• WORK TO COMPLETE: Could you repeat every record below exactly, leaving out the pictures?

──────────

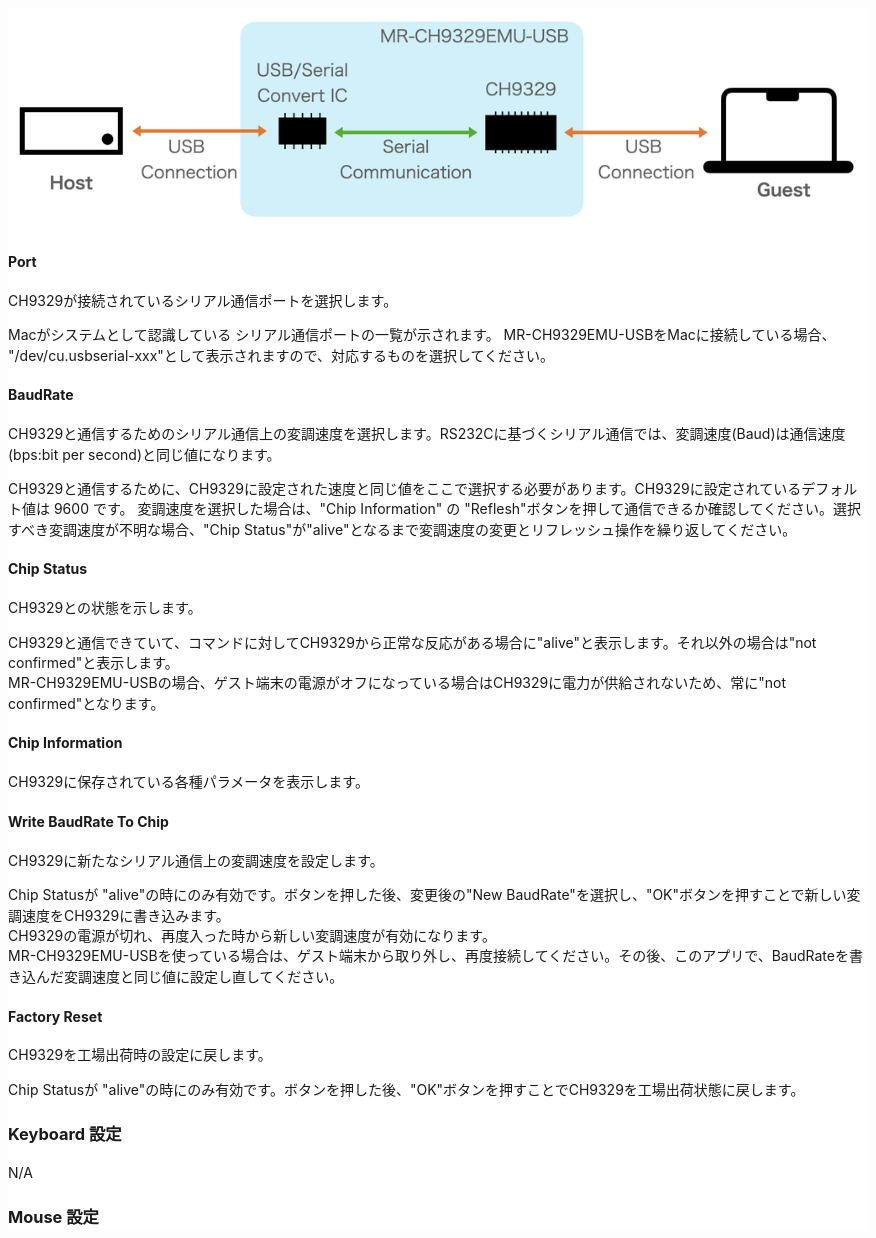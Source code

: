 ![MR-CH9329EMU-USB](img/mr-ch9329emu-usb.png)

#### Port
CH9329が接続されているシリアル通信ポートを選択します。

Macがシステムとして認識している シリアル通信ポートの一覧が示されます。 MR-CH9329EMU-USBをMacに接続している場合、 "/dev/cu.usbserial-xxx"として表示されますので、対応するものを選択してください。

#### BaudRate
CH9329と通信するためのシリアル通信上の変調速度を選択します。RS232Cに基づくシリアル通信では、変調速度(Baud)は通信速度(bps:bit per second)と同じ値になります。

CH9329と通信するために、CH9329に設定された速度と同じ値をここで選択する必要があります。CH9329に設定されているデフォルト値は 9600 です。
変調速度を選択した場合は、"Chip Information" の "Reflesh"ボタンを押して通信できるか確認してください。選択すべき変調速度が不明な場合、"Chip Status"が"alive"となるまで変調速度の変更とリフレッシュ操作を繰り返してください。

#### Chip Status
CH9329との状態を示します。

CH9329と通信できていて、コマンドに対してCH9329から正常な反応がある場合に"alive"と表示します。それ以外の場合は"not confirmed"と表示します。  
MR-CH9329EMU-USBの場合、ゲスト端末の電源がオフになっている場合はCH9329に電力が供給されないため、常に"not confirmed"となります。

#### Chip Information
CH9329に保存されている各種パラメータを表示します。

#### Write BaudRate To Chip
CH9329に新たなシリアル通信上の変調速度を設定します。

Chip Statusが "alive"の時にのみ有効です。ボタンを押した後、変更後の"New BaudRate"を選択し、"OK"ボタンを押すことで新しい変調速度をCH9329に書き込みます。  
CH9329の電源が切れ、再度入った時から新しい変調速度が有効になります。  
MR-CH9329EMU-USBを使っている場合は、ゲスト端末から取り外し、再度接続してください。その後、このアプリで、BaudRateを書き込んだ変調速度と同じ値に設定し直してください。
　　
#### Factory Reset
CH9329を工場出荷時の設定に戻します。

Chip Statusが "alive"の時にのみ有効です。ボタンを押した後、"OK"ボタンを押すことでCH9329を工場出荷状態に戻します。


### Keyboard 設定
N/A


### Mouse 設定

──────────

• ANSWER TO THIS EXERCISE:
Source code

: ![MR-CH9329EMU-USB](img/mr-ch9329emu-usb.png)

#### Port
CH9329が接続されているシリアル通信ポートを選択します。

Macがシステムとして認識している シリアル通信ポートの一覧が示されます。 MR-CH9329EMU-USBをMacに接続している場合、 "/dev/cu.usbserial-xxx"として表示されますので、対応するものを選択してください。

#### BaudRate
CH9329と通信するためのシリアル通信上の変調速度を選択します。RS232Cに基づくシリアル通信では、変調速度(Baud)は通信速度(bps:bit per second)と同じ値になります。

CH9329と通信するために、CH9329に設定された速度と同じ値をここで選択する必要があります。CH9329に設定されているデフォルト値は 9600 です。
変調速度を選択した場合は、"Chip Information" の "Reflesh"ボタンを押して通信できるか確認してください。選択すべき変調速度が不明な場合、"Chip Status"が"alive"となるまで変調速度の変更とリフレッシュ操作を繰り返してください。

#### Chip Status
CH9329との状態を示します。

CH9329と通信できていて、コマンドに対してCH9329から正常な反応がある場合に"alive"と表示します。それ以外の場合は"not confirmed"と表示します。  
MR-CH9329EMU-USBの場合、ゲスト端末の電源がオフになっている場合はCH9329に電力が供給されないため、常に"not confirmed"となります。

#### Chip Information
CH9329に保存されている各種パラメータを表示します。

#### Write BaudRate To Chip
CH9329に新たなシリアル通信上の変調速度を設定します。

Chip Statusが "alive"の時にのみ有効です。ボタンを押した後、変更後の"New BaudRate"を選択し、"OK"ボタンを押すことで新しい変調速度をCH9329に書き込みます。  
CH9329の電源が切れ、再度入った時から新しい変調速度が有効になります。  
MR-CH9329EMU-USBを使っている場合は、ゲスト端末から取り外し、再度接続してください。その後、このアプリで、BaudRateを書き込んだ変調速度と同じ値に設定し直してください。
　　
#### Factory Reset
CH9329を工場出荷時の設定に戻します。

Chip Statusが "alive"の時にのみ有効です。ボタンを押した後、"OK"ボタンを押すことでCH9329を工場出荷状態に戻します。


### Keyboard 設定
N/A


### Mouse 設定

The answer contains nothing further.